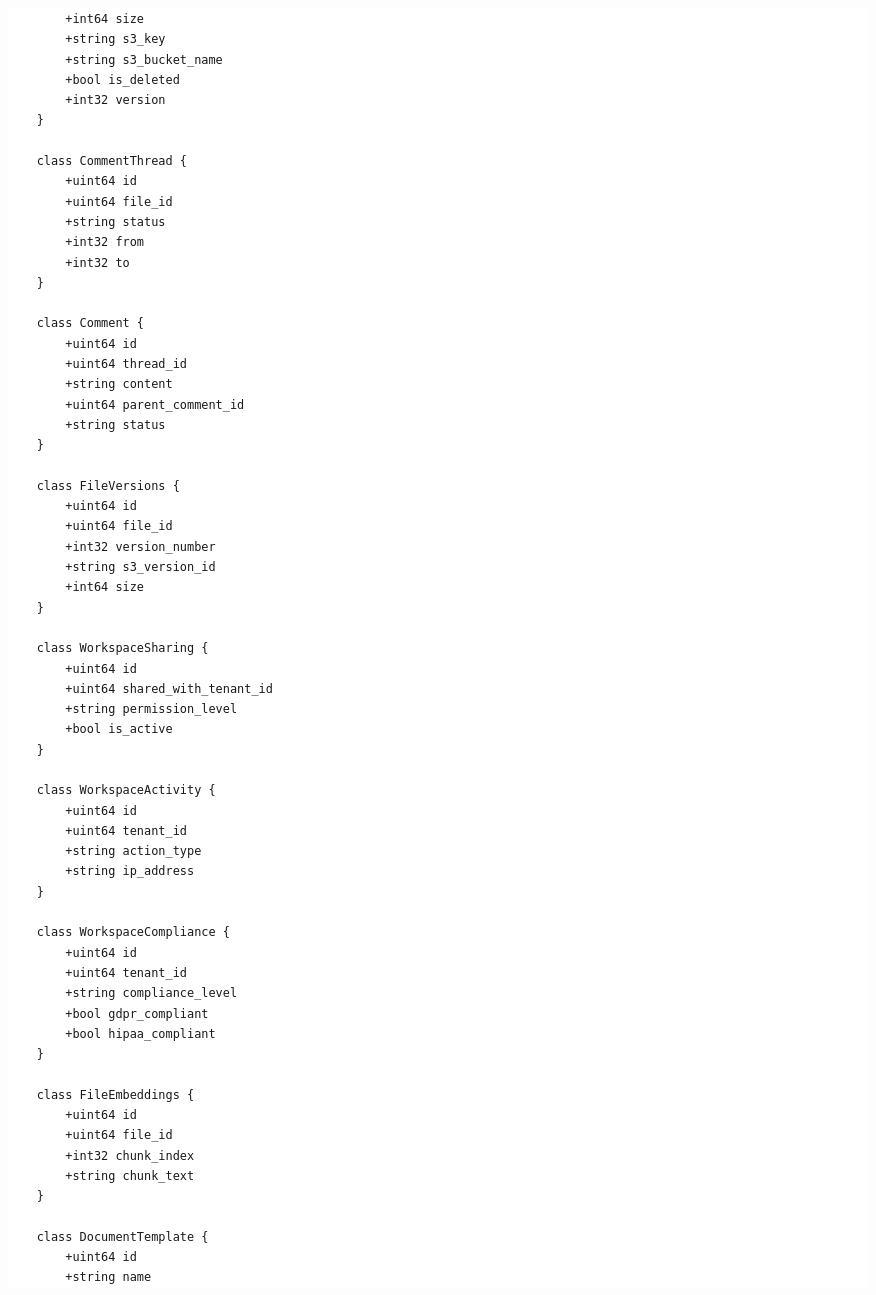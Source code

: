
 ```mermaid
        +int64 size
        +string s3_key
        +string s3_bucket_name
        +bool is_deleted
        +int32 version
    }

    class CommentThread {
        +uint64 id
        +uint64 file_id
        +string status
        +int32 from
        +int32 to
    }

    class Comment {
        +uint64 id
        +uint64 thread_id
        +string content
        +uint64 parent_comment_id
        +string status
    }

    class FileVersions {
        +uint64 id
        +uint64 file_id
        +int32 version_number
        +string s3_version_id
        +int64 size
    }

    class WorkspaceSharing {
        +uint64 id
        +uint64 shared_with_tenant_id
        +string permission_level
        +bool is_active
    }

    class WorkspaceActivity {
        +uint64 id
        +uint64 tenant_id
        +string action_type
        +string ip_address
    }

    class WorkspaceCompliance {
        +uint64 id
        +uint64 tenant_id
        +string compliance_level
        +bool gdpr_compliant
        +bool hipaa_compliant
    }

    class FileEmbeddings {
        +uint64 id
        +uint64 file_id
        +int32 chunk_index
        +string chunk_text
    }

    class DocumentTemplate {
        +uint64 id
        +string name
```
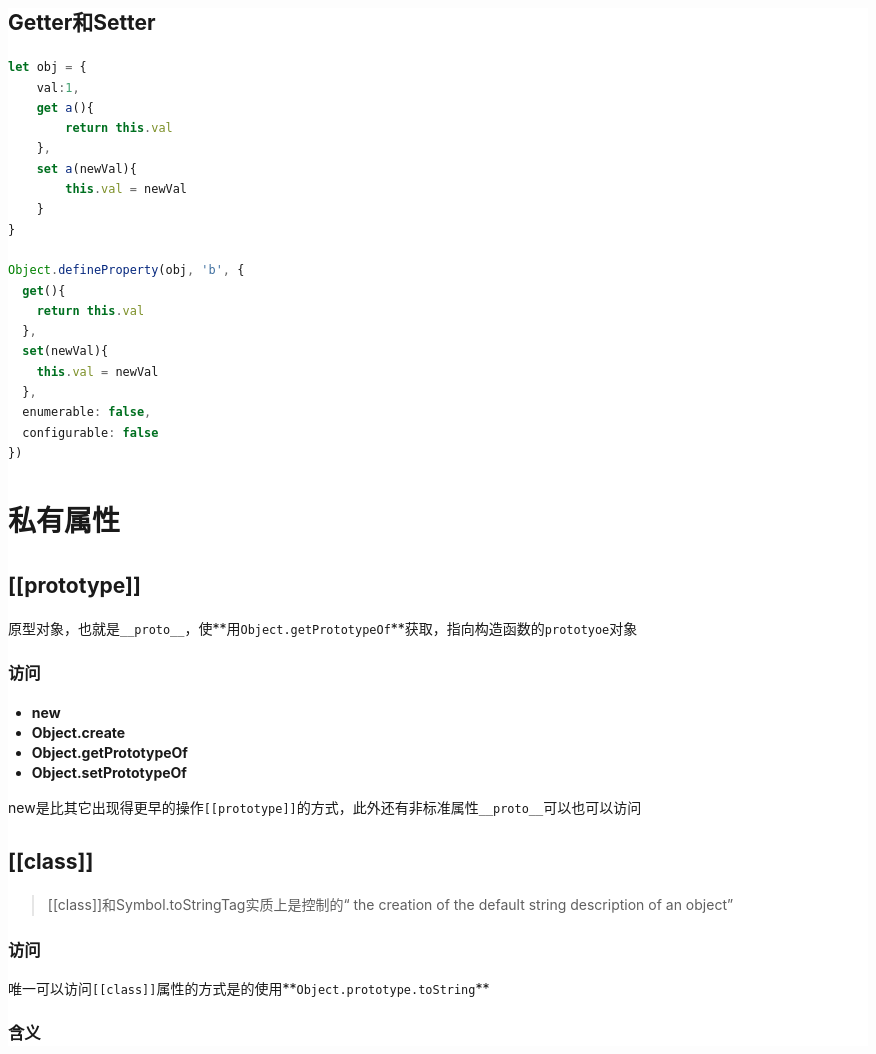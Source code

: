 ## Getter和Setter

```typescript
let obj = {
	val:1,
	get a(){
		return this.val
	},
	set a(newVal){
		this.val = newVal
	}
}

Object.defineProperty(obj, 'b', {
  get(){
    return this.val
  },
  set(newVal){
    this.val = newVal
  },
  enumerable: false,
  configurable: false
})
```

# 私有属性

## [[prototype]]

​		原型对象，也就是`__proto__`，使**用`Object.getPrototypeOf`**获取，指向构造函数的`prototyoe`对象

### 访问

- **new**
- **Object.create**
- **Object.getPrototypeOf**
- **Object.setPrototypeOf**

new是比其它出现得更早的操作`[[prototype]]`的方式，此外还有非标准属性`__proto__`可以也可以访问

## [[class]]

> [[class]]和Symbol.toStringTag实质上是控制的“ the creation of the default string description of an object”

### 访问

​		唯一可以访问`[[class]]`属性的方式是的使用**`Object.prototype.toString`**

### 含义
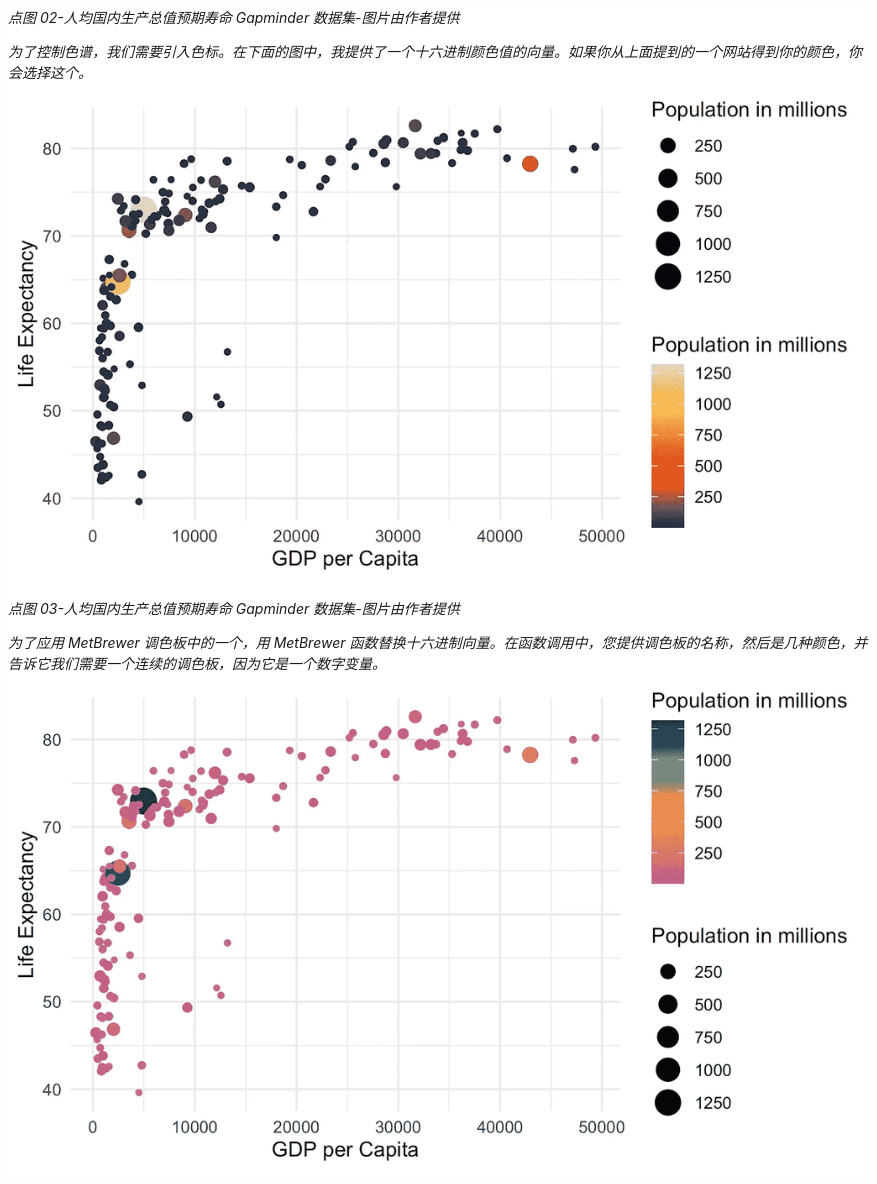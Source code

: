 *点图 02-人均国内生产总值预期寿命 Gapminder 数据集-图片由作者提供*

*为了控制色谱，我们需要引入色标。在下面的图中，我提供了一个十六进制颜色值的向量。如果你从上面提到的一个网站得到你的颜色，你会选择这个。*

*![](img/027623a613b76e99802767505cb65834.png)*

*点图 03-人均国内生产总值预期寿命 Gapminder 数据集-图片由作者提供*

*为了应用 MetBrewer 调色板中的一个，用 MetBrewer 函数替换十六进制向量。在函数调用中，您提供调色板的名称，然后是几种颜色，并告诉它我们需要一个连续的调色板，因为它是一个数字变量。*

*![](img/dd1cc3fb895d5703fb4004a41945087a.png)*
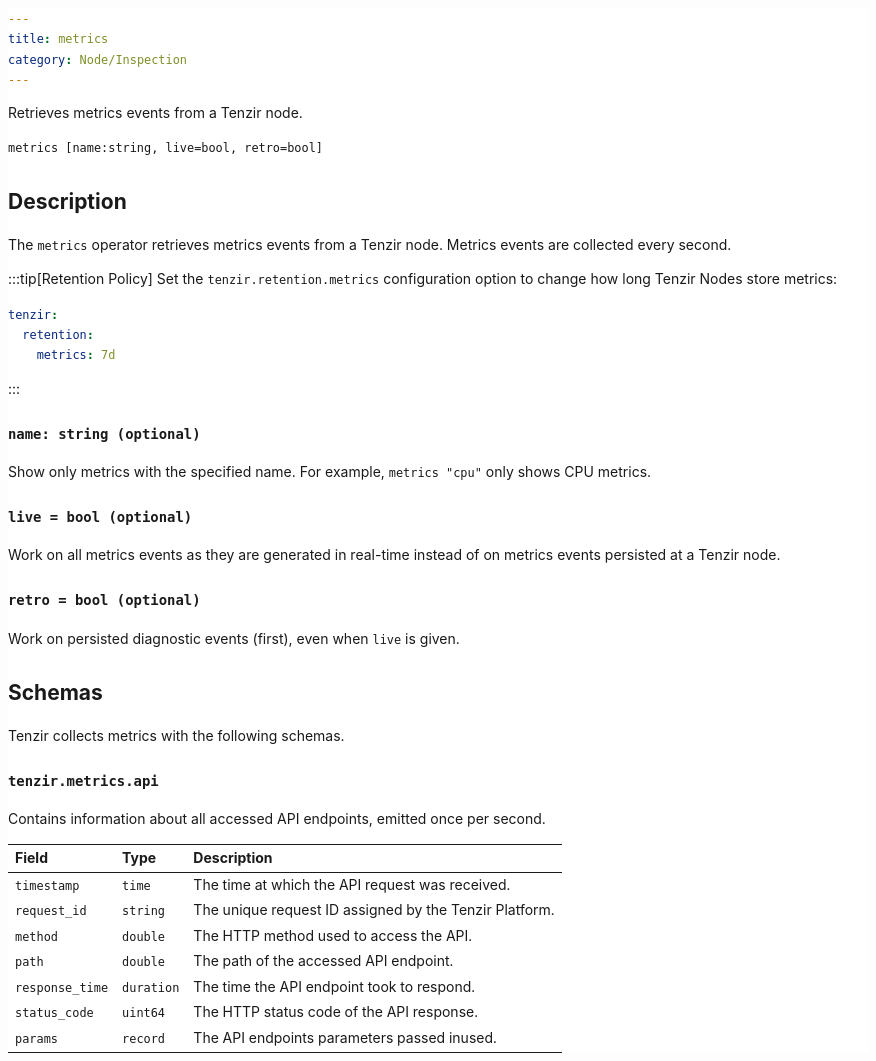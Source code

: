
```yaml
---
title: metrics
category: Node/Inspection
---
```


Retrieves metrics events from a Tenzir node.

```tql
metrics [name:string, live=bool, retro=bool]
```

## Description

The `metrics` operator retrieves metrics events from a Tenzir node. Metrics
events are collected every second.

:::tip[Retention Policy]
Set the `tenzir.retention.metrics` configuration option to change how long
Tenzir Nodes store metrics:

```yaml
tenzir:
  retention:
    metrics: 7d
```

:::

### `name: string (optional)`

Show only metrics with the specified name. For example, `metrics "cpu"` only shows
CPU metrics.

### `live = bool (optional)`

Work on all metrics events as they are generated in real-time instead of on
metrics events persisted at a Tenzir node.

### `retro = bool (optional)`

Work on persisted diagnostic events (first), even when `live` is given.

## Schemas

Tenzir collects metrics with the following schemas.

### `tenzir.metrics.api`

Contains information about all accessed API endpoints, emitted once per second.

| Field           | Type       | Description                                            |
| :-------------- | :--------- | :----------------------------------------------------- |
| `timestamp`     | `time`     | The time at which the API request was received.        |
| `request_id`    | `string`   | The unique request ID assigned by the Tenzir Platform. |
| `method`        | `double`   | The HTTP method used to access the API.                |
| `path`          | `double`   | The path of the accessed API endpoint.                 |
| `response_time` | `duration` | The time the API endpoint took to respond.             |
| `status_code`   | `uint64`   | The HTTP status code of the API response.              |
| `params`        | `record`   | The API endpoints parameters passed inused.            |
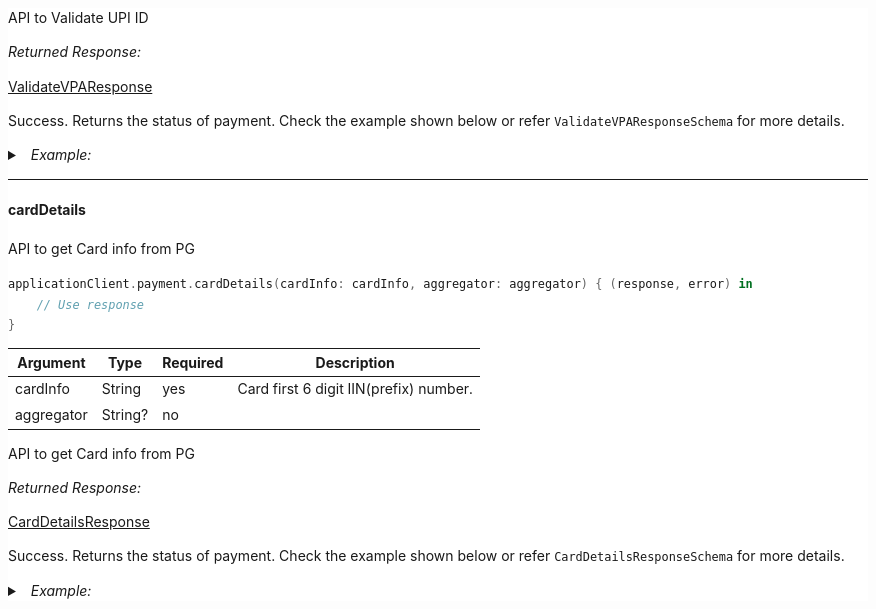 
API to Validate UPI ID

*Returned Response:*




[ValidateVPAResponse](#ValidateVPAResponse)

Success. Returns the status of payment. Check the example shown below or refer `ValidateVPAResponseSchema` for more details.




<details><summary><i>&nbsp; Example:</i></summary></details>









---


#### cardDetails
API to get Card info from PG




```swift
applicationClient.payment.cardDetails(cardInfo: cardInfo, aggregator: aggregator) { (response, error) in
    // Use response
}
```





| Argument | Type | Required | Description |
| -------- | ---- | -------- | ----------- | 
| cardInfo | String | yes | Card first 6 digit IIN(prefix) number. |   
| aggregator | String? | no |  |  



API to get Card info from PG

*Returned Response:*




[CardDetailsResponse](#CardDetailsResponse)

Success. Returns the status of payment. Check the example shown below or refer `CardDetailsResponseSchema` for more details.




<details><summary><i>&nbsp; Example:</i></summary></details>
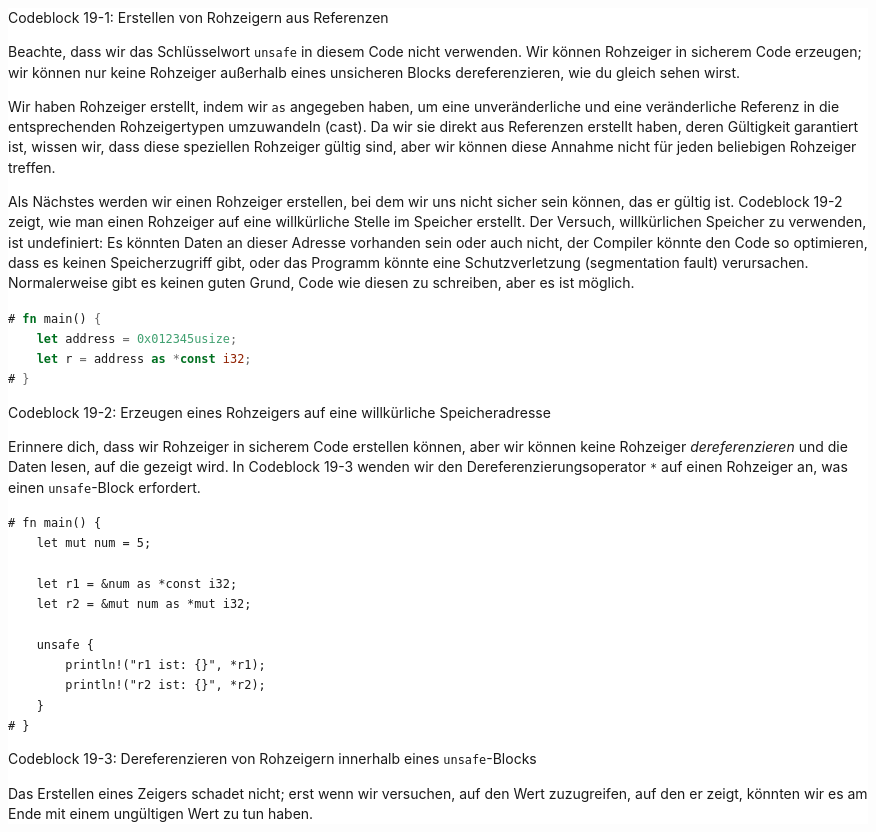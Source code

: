 <span class="caption">Codeblock 19-1: Erstellen von Rohzeigern aus
Referenzen</span>

Beachte, dass wir das Schlüsselwort `unsafe` in diesem Code nicht verwenden.
Wir können Rohzeiger in sicherem Code erzeugen; wir können nur keine Rohzeiger
außerhalb eines unsicheren Blocks dereferenzieren, wie du gleich sehen wirst.

Wir haben Rohzeiger erstellt, indem wir `as` angegeben haben, um eine
unveränderliche und eine veränderliche Referenz in die entsprechenden
Rohzeigertypen umzuwandeln (cast). Da wir sie direkt aus Referenzen erstellt
haben, deren Gültigkeit garantiert ist, wissen wir, dass diese speziellen
Rohzeiger gültig sind, aber wir können diese Annahme nicht für jeden beliebigen
Rohzeiger treffen.

Als Nächstes werden wir einen Rohzeiger erstellen, bei dem wir uns nicht sicher
sein können, das er gültig ist. Codeblock 19-2 zeigt, wie man einen Rohzeiger
auf eine willkürliche Stelle im Speicher erstellt. Der Versuch, willkürlichen
Speicher zu verwenden, ist undefiniert: Es könnten Daten an dieser Adresse
vorhanden sein oder auch nicht, der Compiler könnte den Code so optimieren,
dass es keinen Speicherzugriff gibt, oder das Programm könnte eine
Schutzverletzung (segmentation fault) verursachen. Normalerweise gibt es keinen
guten Grund, Code wie diesen zu schreiben, aber es ist möglich.

```rust
# fn main() {
    let address = 0x012345usize;
    let r = address as *const i32;
# }
```

<span class="caption">Codeblock 19-2: Erzeugen eines Rohzeigers auf eine
willkürliche Speicheradresse</span>

Erinnere dich, dass wir Rohzeiger in sicherem Code erstellen können, aber wir
können keine Rohzeiger *dereferenzieren* und die Daten lesen, auf die gezeigt
wird. In Codeblock 19-3 wenden wir den Dereferenzierungsoperator `*` auf einen
Rohzeiger an, was einen `unsafe`-Block erfordert.

```rust,unsafe
# fn main() {
    let mut num = 5;

    let r1 = &num as *const i32;
    let r2 = &mut num as *mut i32;

    unsafe {
        println!("r1 ist: {}", *r1);
        println!("r2 ist: {}", *r2);
    }
# }
```

<span class="caption">Codeblock 19-3: Dereferenzieren von Rohzeigern innerhalb
eines `unsafe`-Blocks</span>

Das Erstellen eines Zeigers schadet nicht; erst wenn wir versuchen, auf den
Wert zuzugreifen, auf den er zeigt, könnten wir es am Ende mit einem ungültigen
Wert zu tun haben.
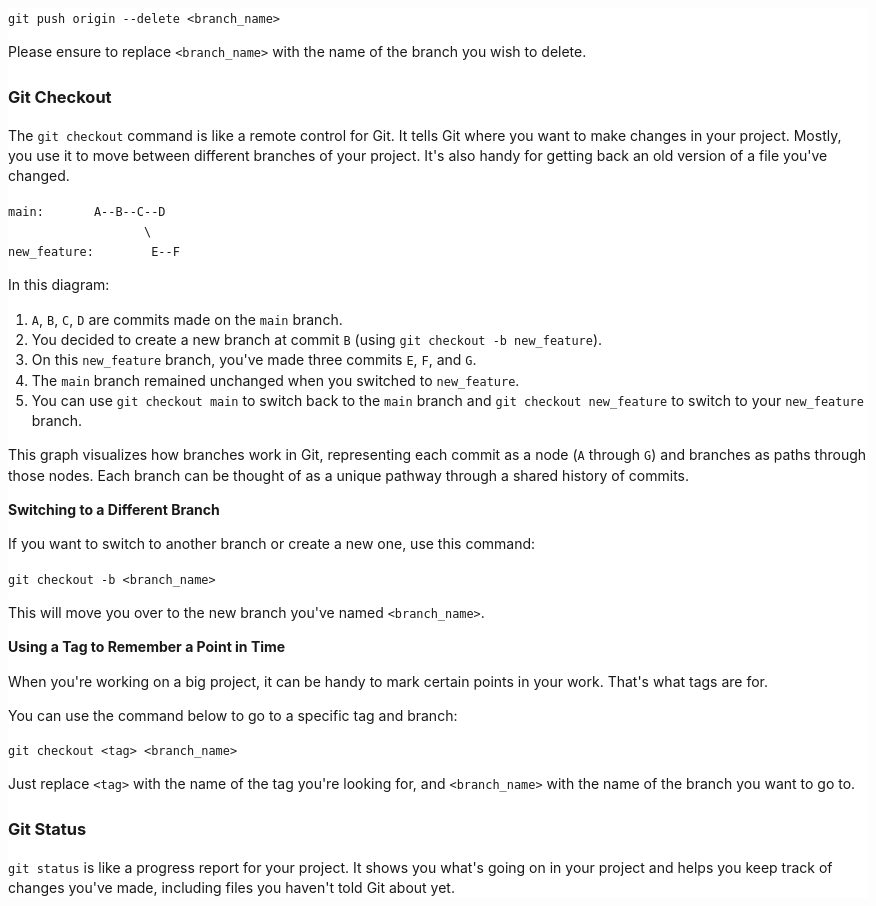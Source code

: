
 ```
git push origin --delete <branch_name>
```

Please ensure to replace `<branch_name>` with the name of the branch you wish to delete.

### Git Checkout

The `git checkout` command is like a remote control for Git. It tells Git where you want to make changes in your project. Mostly, you use it to move between different branches of your project. It's also handy for getting back an old version of a file you've changed.

```
main:       A--B--C--D
                   \
new_feature:        E--F
```

In this diagram:

1. `A`, `B`, `C`, `D` are commits made on the `main` branch.
2. You decided to create a new branch at commit `B` (using `git checkout -b new_feature`).
3. On this `new_feature` branch, you've made three commits `E`, `F`, and `G`.
4. The `main` branch remained unchanged when you switched to `new_feature`.
5. You can use `git checkout main` to switch back to the `main` branch and `git checkout new_feature` to switch to your `new_feature` branch.

This graph visualizes how branches work in Git, representing each commit as a node (`A` through `G`) and branches as paths through those nodes. Each branch can be thought of as a unique pathway through a shared history of commits.

**Switching to a Different Branch**

If you want to switch to another branch or create a new one, use this command:

```
git checkout -b <branch_name>
```

This will move you over to the new branch you've named `<branch_name>`.

**Using a Tag to Remember a Point in Time**

When you're working on a big project, it can be handy to mark certain points in your work. That's what tags are for.

You can use the command below to go to a specific tag and branch:

```
git checkout <tag> <branch_name>
```

Just replace `<tag>` with the name of the tag you're looking for, and `<branch_name>` with the name of the branch you want to go to.

### Git Status

`git status` is like a progress report for your project. It shows you what's going on in your project and helps you keep track of changes you've made, including files you haven't told Git about yet.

■ ■ ■ ■ ■ ■ ■

Exercise objective |
By examining the material line by line, establish how many lines contain "könnten" and give only that number.

Solution for this problem |
2